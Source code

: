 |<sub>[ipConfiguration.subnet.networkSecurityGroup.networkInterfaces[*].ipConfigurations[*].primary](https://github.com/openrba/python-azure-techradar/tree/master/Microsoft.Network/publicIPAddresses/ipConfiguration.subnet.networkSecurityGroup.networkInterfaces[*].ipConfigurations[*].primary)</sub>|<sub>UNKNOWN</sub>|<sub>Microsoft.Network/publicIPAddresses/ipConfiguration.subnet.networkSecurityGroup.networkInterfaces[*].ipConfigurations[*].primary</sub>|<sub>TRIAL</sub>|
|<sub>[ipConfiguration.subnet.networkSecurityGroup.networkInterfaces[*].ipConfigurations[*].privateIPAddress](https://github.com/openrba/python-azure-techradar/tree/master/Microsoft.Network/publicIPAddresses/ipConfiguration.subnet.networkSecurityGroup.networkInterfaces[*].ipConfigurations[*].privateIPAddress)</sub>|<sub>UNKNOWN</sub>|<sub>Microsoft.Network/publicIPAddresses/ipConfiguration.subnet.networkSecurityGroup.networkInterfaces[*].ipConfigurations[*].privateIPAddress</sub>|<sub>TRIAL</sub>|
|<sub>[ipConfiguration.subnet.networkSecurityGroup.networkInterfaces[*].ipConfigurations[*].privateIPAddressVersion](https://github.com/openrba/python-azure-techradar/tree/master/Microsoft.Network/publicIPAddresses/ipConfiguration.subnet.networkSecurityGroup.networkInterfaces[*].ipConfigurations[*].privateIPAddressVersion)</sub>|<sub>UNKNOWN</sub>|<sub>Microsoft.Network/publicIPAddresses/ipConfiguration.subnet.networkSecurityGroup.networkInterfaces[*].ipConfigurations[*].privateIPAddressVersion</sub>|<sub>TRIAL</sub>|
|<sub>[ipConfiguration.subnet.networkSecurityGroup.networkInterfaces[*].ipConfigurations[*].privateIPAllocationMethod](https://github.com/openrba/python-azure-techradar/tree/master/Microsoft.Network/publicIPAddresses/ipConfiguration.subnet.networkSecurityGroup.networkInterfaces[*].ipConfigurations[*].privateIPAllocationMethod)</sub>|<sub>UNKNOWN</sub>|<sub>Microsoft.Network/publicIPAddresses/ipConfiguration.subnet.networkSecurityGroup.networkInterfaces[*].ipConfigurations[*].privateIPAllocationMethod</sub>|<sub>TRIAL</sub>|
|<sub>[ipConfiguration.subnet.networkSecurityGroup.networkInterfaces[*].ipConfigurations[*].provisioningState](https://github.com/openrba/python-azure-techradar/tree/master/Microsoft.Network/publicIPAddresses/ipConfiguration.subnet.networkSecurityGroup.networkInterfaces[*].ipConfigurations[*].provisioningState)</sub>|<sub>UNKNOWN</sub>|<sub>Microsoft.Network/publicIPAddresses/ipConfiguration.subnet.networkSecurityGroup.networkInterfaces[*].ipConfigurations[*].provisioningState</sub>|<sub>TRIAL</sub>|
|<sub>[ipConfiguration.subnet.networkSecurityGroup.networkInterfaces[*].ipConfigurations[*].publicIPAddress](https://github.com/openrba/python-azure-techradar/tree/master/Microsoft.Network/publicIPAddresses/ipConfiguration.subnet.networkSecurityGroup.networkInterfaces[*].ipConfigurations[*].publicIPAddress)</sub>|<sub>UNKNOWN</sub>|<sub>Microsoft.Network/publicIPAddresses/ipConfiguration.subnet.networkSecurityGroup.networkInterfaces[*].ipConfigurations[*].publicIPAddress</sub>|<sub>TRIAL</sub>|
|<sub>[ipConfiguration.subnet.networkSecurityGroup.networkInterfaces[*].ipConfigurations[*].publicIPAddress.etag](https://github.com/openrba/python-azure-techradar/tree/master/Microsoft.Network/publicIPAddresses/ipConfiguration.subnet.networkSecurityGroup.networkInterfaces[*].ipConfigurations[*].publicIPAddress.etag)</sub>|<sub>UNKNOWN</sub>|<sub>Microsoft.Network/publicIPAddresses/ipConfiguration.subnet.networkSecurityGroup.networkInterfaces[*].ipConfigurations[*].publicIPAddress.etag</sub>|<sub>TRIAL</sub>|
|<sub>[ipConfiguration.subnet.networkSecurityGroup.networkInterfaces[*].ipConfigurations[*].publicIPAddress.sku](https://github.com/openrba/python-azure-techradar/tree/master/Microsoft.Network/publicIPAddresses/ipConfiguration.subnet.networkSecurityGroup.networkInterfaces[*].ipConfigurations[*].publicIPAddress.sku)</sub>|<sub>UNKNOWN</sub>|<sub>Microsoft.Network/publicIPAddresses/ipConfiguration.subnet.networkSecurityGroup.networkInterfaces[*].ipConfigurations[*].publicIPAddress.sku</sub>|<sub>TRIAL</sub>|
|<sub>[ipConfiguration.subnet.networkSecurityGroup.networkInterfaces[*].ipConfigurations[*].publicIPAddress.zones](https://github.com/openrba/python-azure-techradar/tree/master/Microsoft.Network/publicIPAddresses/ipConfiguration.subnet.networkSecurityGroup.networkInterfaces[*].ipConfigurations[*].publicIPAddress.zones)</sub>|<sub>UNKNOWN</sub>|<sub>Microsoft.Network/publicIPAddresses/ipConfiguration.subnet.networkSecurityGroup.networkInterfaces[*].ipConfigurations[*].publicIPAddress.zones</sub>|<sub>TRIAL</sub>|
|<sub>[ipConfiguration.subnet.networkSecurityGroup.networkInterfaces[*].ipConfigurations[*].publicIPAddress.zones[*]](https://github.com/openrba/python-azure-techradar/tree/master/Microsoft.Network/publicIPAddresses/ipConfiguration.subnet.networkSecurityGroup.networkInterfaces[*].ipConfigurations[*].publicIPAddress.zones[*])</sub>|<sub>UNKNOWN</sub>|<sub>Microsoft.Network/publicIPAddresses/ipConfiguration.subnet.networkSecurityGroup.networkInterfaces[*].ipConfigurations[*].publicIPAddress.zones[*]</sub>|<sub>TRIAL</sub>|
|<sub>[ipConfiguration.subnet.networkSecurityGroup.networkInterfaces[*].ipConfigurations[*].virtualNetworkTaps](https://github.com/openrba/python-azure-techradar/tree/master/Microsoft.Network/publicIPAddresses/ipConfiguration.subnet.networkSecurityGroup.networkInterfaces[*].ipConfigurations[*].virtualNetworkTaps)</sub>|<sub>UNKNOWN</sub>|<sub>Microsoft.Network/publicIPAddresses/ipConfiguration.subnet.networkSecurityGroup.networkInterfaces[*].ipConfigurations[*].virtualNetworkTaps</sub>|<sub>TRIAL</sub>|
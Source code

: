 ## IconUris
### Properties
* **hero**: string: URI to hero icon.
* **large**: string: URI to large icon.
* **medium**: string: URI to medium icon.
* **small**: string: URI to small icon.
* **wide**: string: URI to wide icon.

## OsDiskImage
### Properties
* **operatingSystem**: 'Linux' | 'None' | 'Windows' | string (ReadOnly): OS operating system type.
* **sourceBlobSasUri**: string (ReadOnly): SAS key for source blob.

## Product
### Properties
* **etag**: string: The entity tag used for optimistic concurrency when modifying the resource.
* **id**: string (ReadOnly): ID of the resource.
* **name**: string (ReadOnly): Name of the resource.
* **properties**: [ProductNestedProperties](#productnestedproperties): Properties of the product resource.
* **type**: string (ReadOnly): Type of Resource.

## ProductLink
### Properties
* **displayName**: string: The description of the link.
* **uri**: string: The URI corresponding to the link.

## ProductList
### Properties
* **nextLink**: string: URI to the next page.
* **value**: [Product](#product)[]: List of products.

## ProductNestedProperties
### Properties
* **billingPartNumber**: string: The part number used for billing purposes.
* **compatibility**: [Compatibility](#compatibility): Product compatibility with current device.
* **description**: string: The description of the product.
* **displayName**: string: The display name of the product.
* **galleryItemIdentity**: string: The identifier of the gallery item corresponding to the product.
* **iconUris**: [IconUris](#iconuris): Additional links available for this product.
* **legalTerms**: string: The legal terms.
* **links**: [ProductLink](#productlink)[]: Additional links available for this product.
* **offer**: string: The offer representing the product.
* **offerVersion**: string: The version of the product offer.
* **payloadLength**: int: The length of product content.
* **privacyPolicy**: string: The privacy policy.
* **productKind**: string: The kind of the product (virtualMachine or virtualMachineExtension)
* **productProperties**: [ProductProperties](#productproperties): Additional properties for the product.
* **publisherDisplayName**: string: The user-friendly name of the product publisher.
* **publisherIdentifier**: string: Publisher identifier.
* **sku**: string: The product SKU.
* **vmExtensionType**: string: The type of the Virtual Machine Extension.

------------------------------

Exercise instructions:
Go through the listing above and return each line where the word "description" occurs.

Result of the exercise:
* **displayName**: string: The description of the link.
* **description**: string: The description of the product.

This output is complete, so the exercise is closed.